(Dataset records)
== Segment start ==
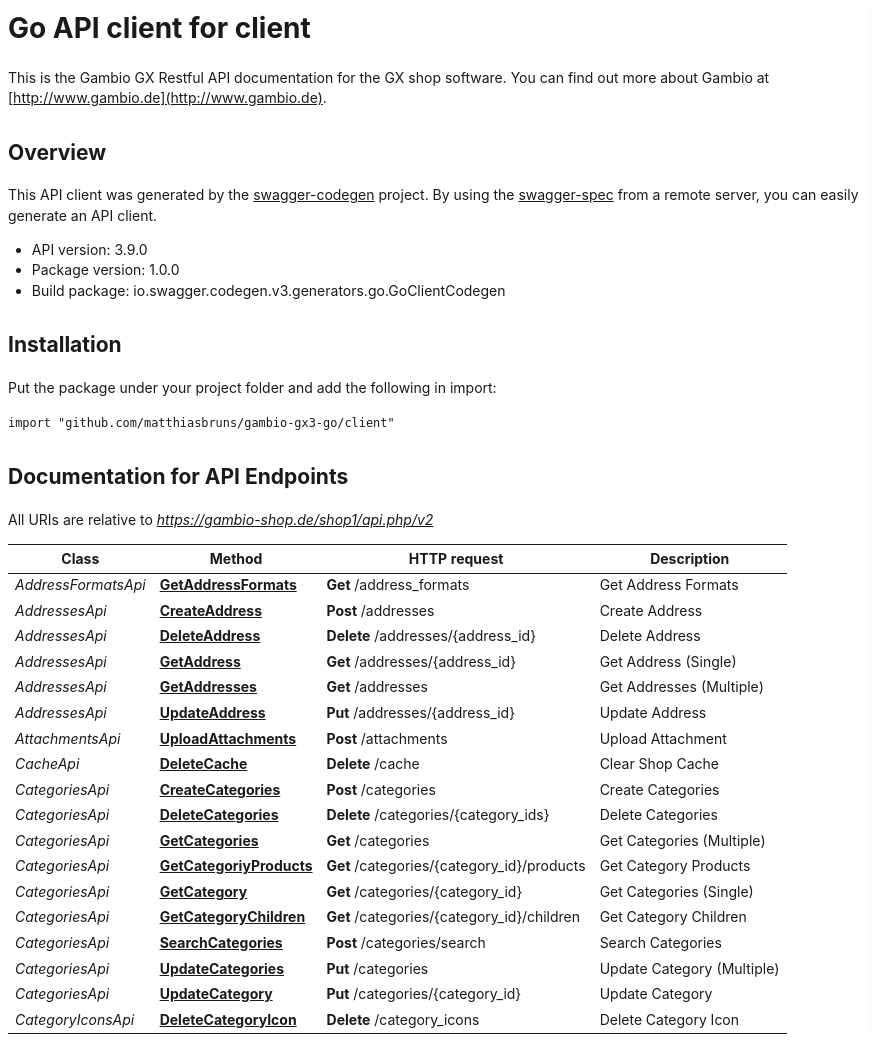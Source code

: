 # Go API client for client

This is the Gambio GX Restful API documentation for the GX shop software. You can find out more about Gambio at [http://www.gambio.de](http://www.gambio.de).

## Overview
This API client was generated by the [swagger-codegen](https://github.com/swagger-api/swagger-codegen) project.  By using the [swagger-spec](https://github.com/swagger-api/swagger-spec) from a remote server, you can easily generate an API client.

- API version: 3.9.0
- Package version: 1.0.0
- Build package: io.swagger.codegen.v3.generators.go.GoClientCodegen

## Installation
Put the package under your project folder and add the following in import:
```golang
import "github.com/matthiasbruns/gambio-gx3-go/client"
```

## Documentation for API Endpoints

All URIs are relative to *https://gambio-shop.de/shop1/api.php/v2*

Class | Method | HTTP request | Description
------------ | ------------- | ------------- | -------------
*AddressFormatsApi* | [**GetAddressFormats**](docs/AddressFormatsApi.md#getaddressformats) | **Get** /address_formats | Get Address Formats
*AddressesApi* | [**CreateAddress**](docs/AddressesApi.md#createaddress) | **Post** /addresses | Create Address
*AddressesApi* | [**DeleteAddress**](docs/AddressesApi.md#deleteaddress) | **Delete** /addresses/{address_id} | Delete Address
*AddressesApi* | [**GetAddress**](docs/AddressesApi.md#getaddress) | **Get** /addresses/{address_id} | Get Address (Single)
*AddressesApi* | [**GetAddresses**](docs/AddressesApi.md#getaddresses) | **Get** /addresses | Get Addresses (Multiple)
*AddressesApi* | [**UpdateAddress**](docs/AddressesApi.md#updateaddress) | **Put** /addresses/{address_id} | Update Address
*AttachmentsApi* | [**UploadAttachments**](docs/AttachmentsApi.md#uploadattachments) | **Post** /attachments | Upload Attachment
*CacheApi* | [**DeleteCache**](docs/CacheApi.md#deletecache) | **Delete** /cache | Clear Shop Cache
*CategoriesApi* | [**CreateCategories**](docs/CategoriesApi.md#createcategories) | **Post** /categories | Create Categories
*CategoriesApi* | [**DeleteCategories**](docs/CategoriesApi.md#deletecategories) | **Delete** /categories/{category_ids} | Delete Categories
*CategoriesApi* | [**GetCategories**](docs/CategoriesApi.md#getcategories) | **Get** /categories | Get Categories (Multiple)
*CategoriesApi* | [**GetCategoriyProducts**](docs/CategoriesApi.md#getcategoriyproducts) | **Get** /categories/{category_id}/products | Get Category Products
*CategoriesApi* | [**GetCategory**](docs/CategoriesApi.md#getcategory) | **Get** /categories/{category_id} | Get Categories (Single)
*CategoriesApi* | [**GetCategoryChildren**](docs/CategoriesApi.md#getcategorychildren) | **Get** /categories/{category_id}/children | Get Category Children
*CategoriesApi* | [**SearchCategories**](docs/CategoriesApi.md#searchcategories) | **Post** /categories/search | Search Categories
*CategoriesApi* | [**UpdateCategories**](docs/CategoriesApi.md#updatecategories) | **Put** /categories | Update Category (Multiple)
*CategoriesApi* | [**UpdateCategory**](docs/CategoriesApi.md#updatecategory) | **Put** /categories/{category_id} | Update Category
*CategoryIconsApi* | [**DeleteCategoryIcon**](docs/CategoryIconsApi.md#deletecategoryicon) | **Delete** /category_icons | Delete Category Icon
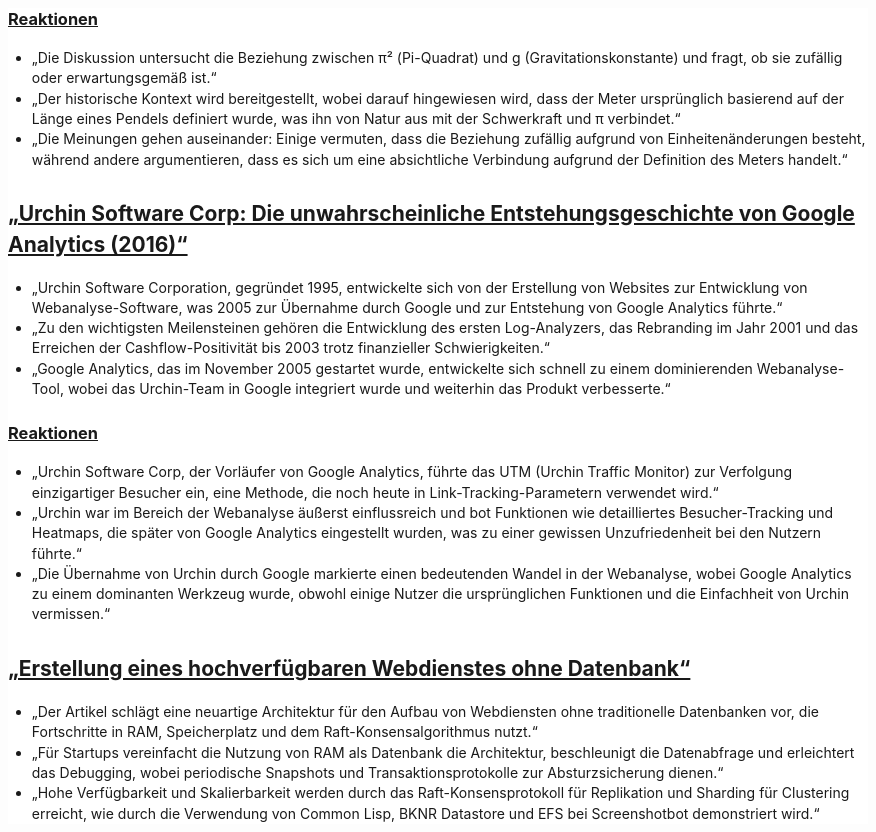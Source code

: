 ### [Reaktionen](https://news.ycombinator.com/item?id=41208988)

- „Die Diskussion untersucht die Beziehung zwischen π² (Pi-Quadrat) und g (Gravitationskonstante) und fragt, ob sie zufällig oder erwartungsgemäß ist.“
- „Der historische Kontext wird bereitgestellt, wobei darauf hingewiesen wird, dass der Meter ursprünglich basierend auf der Länge eines Pendels definiert wurde, was ihn von Natur aus mit der Schwerkraft und π verbindet.“
- „Die Meinungen gehen auseinander: Einige vermuten, dass die Beziehung zufällig aufgrund von Einheitenänderungen besteht, während andere argumentieren, dass es sich um eine absichtliche Verbindung aufgrund der Definition des Meters handelt.“

## [„Urchin Software Corp: Die unwahrscheinliche Entstehungsgeschichte von Google Analytics (2016)“](https://urchin.biz/urchin-software-corp-89a1f5292999)

- „Urchin Software Corporation, gegründet 1995, entwickelte sich von der Erstellung von Websites zur Entwicklung von Webanalyse-Software, was 2005 zur Übernahme durch Google und zur Entstehung von Google Analytics führte.“
- „Zu den wichtigsten Meilensteinen gehören die Entwicklung des ersten Log-Analyzers, das Rebranding im Jahr 2001 und das Erreichen der Cashflow-Positivität bis 2003 trotz finanzieller Schwierigkeiten.“
- „Google Analytics, das im November 2005 gestartet wurde, entwickelte sich schnell zu einem dominierenden Webanalyse-Tool, wobei das Urchin-Team in Google integriert wurde und weiterhin das Produkt verbesserte.“

### [Reaktionen](https://news.ycombinator.com/item?id=41205176)

- „Urchin Software Corp, der Vorläufer von Google Analytics, führte das UTM (Urchin Traffic Monitor) zur Verfolgung einzigartiger Besucher ein, eine Methode, die noch heute in Link-Tracking-Parametern verwendet wird.“
- „Urchin war im Bereich der Webanalyse äußerst einflussreich und bot Funktionen wie detailliertes Besucher-Tracking und Heatmaps, die später von Google Analytics eingestellt wurden, was zu einer gewissen Unzufriedenheit bei den Nutzern führte.“
- „Die Übernahme von Urchin durch Google markierte einen bedeutenden Wandel in der Webanalyse, wobei Google Analytics zu einem dominanten Werkzeug wurde, obwohl einige Nutzer die ursprünglichen Funktionen und die Einfachheit von Urchin vermissen.“

## [„Erstellung eines hochverfügbaren Webdienstes ohne Datenbank“](https://blog.screenshotbot.io/2024/08/10/building-a-highly-available-web-service-without-a-database/)

- „Der Artikel schlägt eine neuartige Architektur für den Aufbau von Webdiensten ohne traditionelle Datenbanken vor, die Fortschritte in RAM, Speicherplatz und dem Raft-Konsensalgorithmus nutzt.“
- „Für Startups vereinfacht die Nutzung von RAM als Datenbank die Architektur, beschleunigt die Datenabfrage und erleichtert das Debugging, wobei periodische Snapshots und Transaktionsprotokolle zur Absturzsicherung dienen.“
- „Hohe Verfügbarkeit und Skalierbarkeit werden durch das Raft-Konsensprotokoll für Replikation und Sharding für Clustering erreicht, wie durch die Verwendung von Common Lisp, BKNR Datastore und EFS bei Screenshotbot demonstriert wird.“
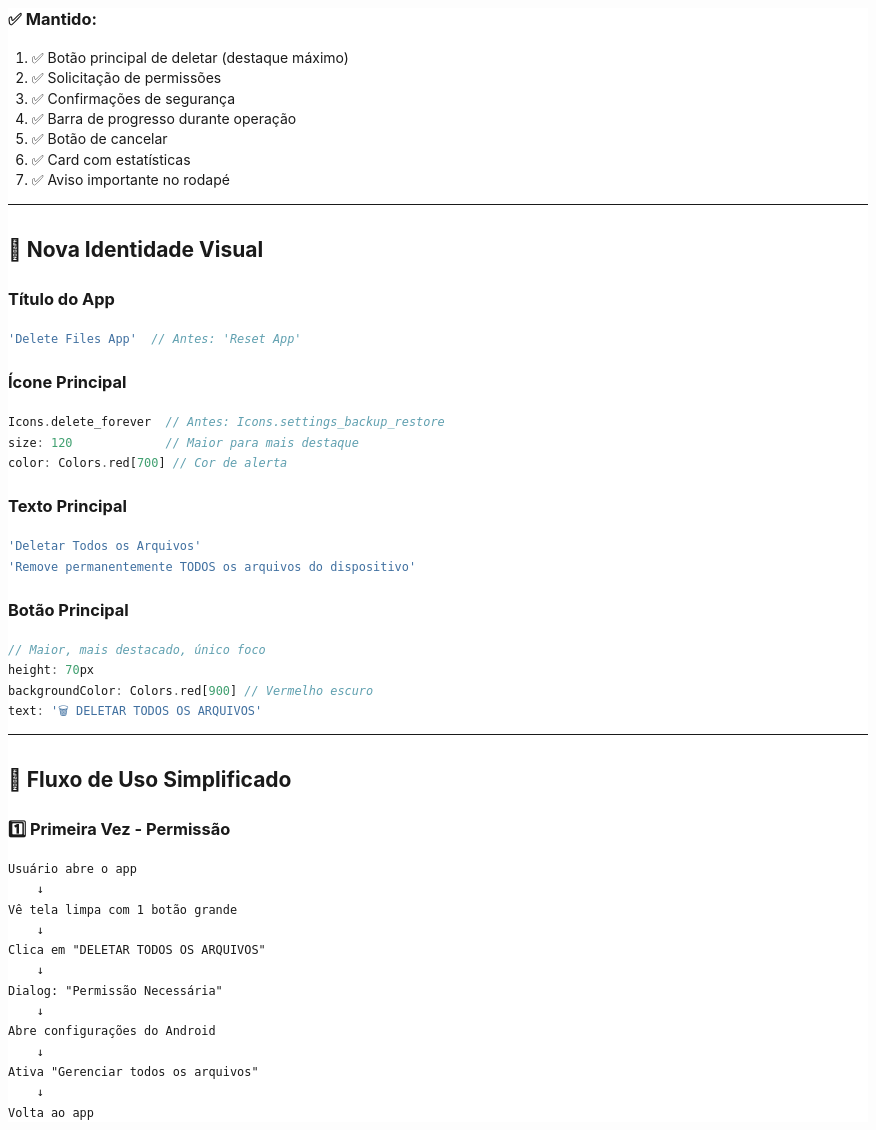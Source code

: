 ### ✅ **Mantido:**

1. ✅ Botão principal de deletar (destaque máximo)
2. ✅ Solicitação de permissões
3. ✅ Confirmações de segurança
4. ✅ Barra de progresso durante operação
5. ✅ Botão de cancelar
6. ✅ Card com estatísticas
7. ✅ Aviso importante no rodapé

---

## 🎨 Nova Identidade Visual

### Título do App
```dart
'Delete Files App'  // Antes: 'Reset App'
```

### Ícone Principal
```dart
Icons.delete_forever  // Antes: Icons.settings_backup_restore
size: 120             // Maior para mais destaque
color: Colors.red[700] // Cor de alerta
```

### Texto Principal
```dart
'Deletar Todos os Arquivos'
'Remove permanentemente TODOS os arquivos do dispositivo'
```

### Botão Principal
```dart
// Maior, mais destacado, único foco
height: 70px
backgroundColor: Colors.red[900] // Vermelho escuro
text: '🗑️ DELETAR TODOS OS ARQUIVOS'
```

---

## 🚀 Fluxo de Uso Simplificado

### 1️⃣ **Primeira Vez - Permissão**
```
Usuário abre o app
    ↓
Vê tela limpa com 1 botão grande
    ↓
Clica em "DELETAR TODOS OS ARQUIVOS"
    ↓
Dialog: "Permissão Necessária"
    ↓
Abre configurações do Android
    ↓
Ativa "Gerenciar todos os arquivos"
    ↓
Volta ao app
```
== Segment end ==
Check each line above for the word "einem", and give only the number of lines that contain it.

2